** Exercise material follows **

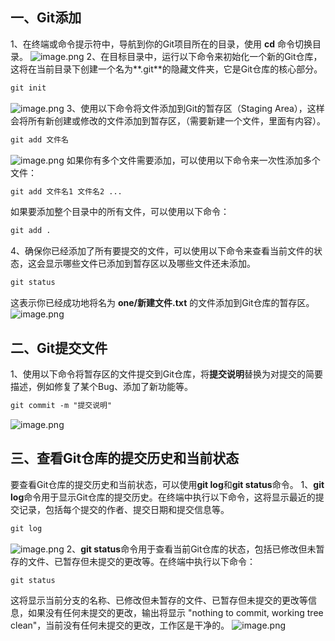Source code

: ## 一、Git添加
1、在终端或命令提示符中，导航到你的Git项目所在的目录，使用 **cd** 命令切换目录。
![image.png](https://cdn.nlark.com/yuque/0/2023/png/33625181/1687359316034-fd500b34-ab8b-4397-8a15-a84864192621.png#averageHue=%23a37a2c&clientId=u535e8bf3-f972-4&from=paste&height=133&id=uaaca0fe1&originHeight=200&originWidth=613&originalType=binary&ratio=1.5&rotation=0&showTitle=false&size=12132&status=done&style=none&taskId=u50e28bcd-2ef9-49bc-9f9c-f57d2c8b628&title=&width=408.6666666666667)
2、在目标目录中，运行以下命令来初始化一个新的Git仓库，这将在当前目录下创建一个名为**.git**的隐藏文件夹，它是Git仓库的核心部分。
```xml
git init
```
![image.png](https://cdn.nlark.com/yuque/0/2023/png/33625181/1687359823454-af385bf4-2fa4-4fe4-b82f-46b4a021ba89.png#averageHue=%23030201&clientId=u535e8bf3-f972-4&from=paste&height=180&id=ue47feb5f&originHeight=270&originWidth=723&originalType=binary&ratio=1.5&rotation=0&showTitle=false&size=20950&status=done&style=none&taskId=uc6dd26d3-818a-4214-9819-080c9135b95&title=&width=482)
3、使用以下命令将文件添加到Git的暂存区（Staging Area），这样会将所有新创建或修改的文件添加到暂存区，（需要新建一个文件，里面有内容）。
```xml
git add 文件名
```
![image.png](https://cdn.nlark.com/yuque/0/2023/png/33625181/1687360513629-9a00f9d7-7c7f-4205-bb84-f431d769c3d6.png#averageHue=%23030201&clientId=ucafdc39e-6853-4&from=paste&height=221&id=u01c96e6f&originHeight=332&originWidth=702&originalType=binary&ratio=1.5&rotation=0&showTitle=false&size=27197&status=done&style=none&taskId=ufc02131e-4673-4e4a-b3bc-20f70eabdc0&title=&width=468)
如果你有多个文件需要添加，可以使用以下命令来一次性添加多个文件：
```xml
git add 文件名1 文件名2 ...
```
如果要添加整个目录中的所有文件，可以使用以下命令：
```xml
git add .
```
4、确保你已经添加了所有要提交的文件，可以使用以下命令来查看当前文件的状态，这会显示哪些文件已添加到暂存区以及哪些文件还未添加。
```xml
git status
```
这表示你已经成功地将名为 **one/新建文件.txt** 的文件添加到Git仓库的暂存区。
![image.png](https://cdn.nlark.com/yuque/0/2023/png/33625181/1687360996215-151d8034-7f16-40e6-bb12-08ac015168db.png#averageHue=%23040302&clientId=ucafdc39e-6853-4&from=paste&height=226&id=udfc30e33&originHeight=339&originWidth=712&originalType=binary&ratio=1.5&rotation=0&showTitle=false&size=27770&status=done&style=none&taskId=u1faefe7e-6740-4e87-9bd9-39ada79a89a&title=&width=474.6666666666667)
## 二、Git提交文件
1、使用以下命令将暂存区的文件提交到Git仓库，将**提交说明**替换为对提交的简要描述，例如修复了某个Bug、添加了新功能等。
```xml
git commit -m "提交说明"
```
![image.png](https://cdn.nlark.com/yuque/0/2023/png/33625181/1687361539928-b9622f2e-c805-4129-9811-352d6dee00bb.png#averageHue=%23070605&clientId=ucafdc39e-6853-4&from=paste&height=124&id=ud2e1dd63&originHeight=186&originWidth=865&originalType=binary&ratio=1.5&rotation=0&showTitle=false&size=24715&status=done&style=none&taskId=uc1473c37-205f-4250-b73d-48d7cadb595&title=&width=576.6666666666666)
## 三、查看Git仓库的提交历史和当前状态
要查看Git仓库的提交历史和当前状态，可以使用**git log**和**git status**命令。
1、**git log**命令用于显示Git仓库的提交历史。在终端中执行以下命令，这将显示最近的提交记录，包括每个提交的作者、提交日期和提交信息等。
```xml
git log
```
![image.png](https://cdn.nlark.com/yuque/0/2023/png/33625181/1687361960751-e481445f-4144-429b-824d-7a47c4ff8cee.png#averageHue=%23a0851f&clientId=ucafdc39e-6853-4&from=paste&height=124&id=ua2675b76&originHeight=186&originWidth=713&originalType=binary&ratio=1.5&rotation=0&showTitle=false&size=20598&status=done&style=none&taskId=u66615e58-b431-4839-be56-2de7e965fcd&title=&width=475.3333333333333)
2、**git status**命令用于查看当前Git仓库的状态，包括已修改但未暂存的文件、已暂存但未提交的更改等。在终端中执行以下命令：
```xml
git status
```
这将显示当前分支的名称、已修改但未暂存的文件、已暂存但未提交的更改等信息，如果没有任何未提交的更改，输出将显示 "nothing to commit, working tree clean"，当前没有任何未提交的更改，工作区是干净的。
![image.png](https://cdn.nlark.com/yuque/0/2023/png/33625181/1687362126828-8229463f-3a06-4a53-9221-175f23420f31.png#averageHue=%239a8847&clientId=ucafdc39e-6853-4&from=paste&height=103&id=u65da8d64&originHeight=154&originWidth=622&originalType=binary&ratio=1.5&rotation=0&showTitle=false&size=12348&status=done&style=none&taskId=u588f6f23-02da-46f7-9d5d-03a02c848f9&title=&width=414.6666666666667)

** End of Exercise material **

Requirement | The records are to be retyped in full and exactly, with no image carried over.

Output of the exercise |
Source code

: ## 一、Git添加
1、在终端或命令提示符中，导航到你的Git项目所在的目录，使用 **cd** 命令切换目录。
![image.png](https://cdn.nlark.com/yuque/0/2023/png/33625181/1687359316034-fd500b34-ab8b-4397-8a15-a84864192621.png#averageHue=%23a37a2c&clientId=u535e8bf3-f972-4&from=paste&height=133&id=uaaca0fe1&originHeight=200&originWidth=613&originalType=binary&ratio=1.5&rotation=0&showTitle=false&size=12132&status=done&style=none&taskId=u50e28bcd-2ef9-49bc-9f9c-f57d2c8b628&title=&width=408.6666666666667)
2、在目标目录中，运行以下命令来初始化一个新的Git仓库，这将在当前目录下创建一个名为**.git**的隐藏文件夹，它是Git仓库的核心部分。
```xml
git init
```
![image.png](https://cdn.nlark.com/yuque/0/2023/png/33625181/1687359823454-af385bf4-2fa4-4fe4-b82f-46b4a021ba89.png#averageHue=%23030201&clientId=u535e8bf3-f972-4&from=paste&height=180&id=ue47feb5f&originHeight=270&originWidth=723&originalType=binary&ratio=1.5&rotation=0&showTitle=false&size=20950&status=done&style=none&taskId=uc6dd26d3-818a-4214-9819-080c9135b95&title=&width=482)
3、使用以下命令将文件添加到Git的暂存区（Staging Area），这样会将所有新创建或修改的文件添加到暂存区，（需要新建一个文件，里面有内容）。
```xml
git add 文件名
```
![image.png](https://cdn.nlark.com/yuque/0/2023/png/33625181/1687360513629-9a00f9d7-7c7f-4205-bb84-f431d769c3d6.png#averageHue=%23030201&clientId=ucafdc39e-6853-4&from=paste&height=221&id=u01c96e6f&originHeight=332&originWidth=702&originalType=binary&ratio=1.5&rotation=0&showTitle=false&size=27197&status=done&style=none&taskId=ufc02131e-4673-4e4a-b3bc-20f70eabdc0&title=&width=468)
如果你有多个文件需要添加，可以使用以下命令来一次性添加多个文件：
```xml
git add 文件名1 文件名2 ...
```
如果要添加整个目录中的所有文件，可以使用以下命令：
```xml
git add .
```
4、确保你已经添加了所有要提交的文件，可以使用以下命令来查看当前文件的状态，这会显示哪些文件已添加到暂存区以及哪些文件还未添加。
```xml
git status
```
这表示你已经成功地将名为 **one/新建文件.txt** 的文件添加到Git仓库的暂存区。
![image.png](https://cdn.nlark.com/yuque/0/2023/png/33625181/1687360996215-151d8034-7f16-40e6-bb12-08ac015168db.png#averageHue=%23040302&clientId=ucafdc39e-6853-4&from=paste&height=226&id=udfc30e33&originHeight=339&originWidth=712&originalType=binary&ratio=1.5&rotation=0&showTitle=false&size=27770&status=done&style=none&taskId=u1faefe7e-6740-4e87-9bd9-39ada79a89a&title=&width=474.6666666666667)
## 二、Git提交文件
1、使用以下命令将暂存区的文件提交到Git仓库，将**提交说明**替换为对提交的简要描述，例如修复了某个Bug、添加了新功能等。
```xml
git commit -m "提交说明"
```
![image.png](https://cdn.nlark.com/yuque/0/2023/png/33625181/1687361539928-b9622f2e-c805-4129-9811-352d6dee00bb.png#averageHue=%23070605&clientId=ucafdc39e-6853-4&from=paste&height=124&id=ud2e1dd63&originHeight=186&originWidth=865&originalType=binary&ratio=1.5&rotation=0&showTitle=false&size=24715&status=done&style=none&taskId=uc1473c37-205f-4250-b73d-48d7cadb595&title=&width=576.6666666666666)
## 三、查看Git仓库的提交历史和当前状态
要查看Git仓库的提交历史和当前状态，可以使用**git log**和**git status**命令。
1、**git log**命令用于显示Git仓库的提交历史。在终端中执行以下命令，这将显示最近的提交记录，包括每个提交的作者、提交日期和提交信息等。
```xml
git log
```
![image.png](https://cdn.nlark.com/yuque/0/2023/png/33625181/1687361960751-e481445f-4144-429b-824d-7a47c4ff8cee.png#averageHue=%23a0851f&clientId=ucafdc39e-6853-4&from=paste&height=124&id=ua2675b76&originHeight=186&originWidth=713&originalType=binary&ratio=1.5&rotation=0&showTitle=false&size=20598&status=done&style=none&taskId=u66615e58-b431-4839-be56-2de7e965fcd&title=&width=475.3333333333333)
2、**git status**命令用于查看当前Git仓库的状态，包括已修改但未暂存的文件、已暂存但未提交的更改等。在终端中执行以下命令：
```xml
git status
```
这将显示当前分支的名称、已修改但未暂存的文件、已暂存但未提交的更改等信息，如果没有任何未提交的更改，输出将显示 "nothing to commit, working tree clean"，当前没有任何未提交的更改，工作区是干净的。
![image.png](https://cdn.nlark.com/yuque/0/2023/png/33625181/1687362126828-8229463f-3a06-4a53-9221-175f23420f31.png#averageHue=%239a8847&clientId=ucafdc39e-6853-4&from=paste&height=103&id=u65da8d64&originHeight=154&originWidth=622&originalType=binary&ratio=1.5&rotation=0&showTitle=false&size=12348&status=done&style=none&taskId=u588f6f23-02da-46f7-9d5d-03a02c848f9&title=&width=414.6666666666667)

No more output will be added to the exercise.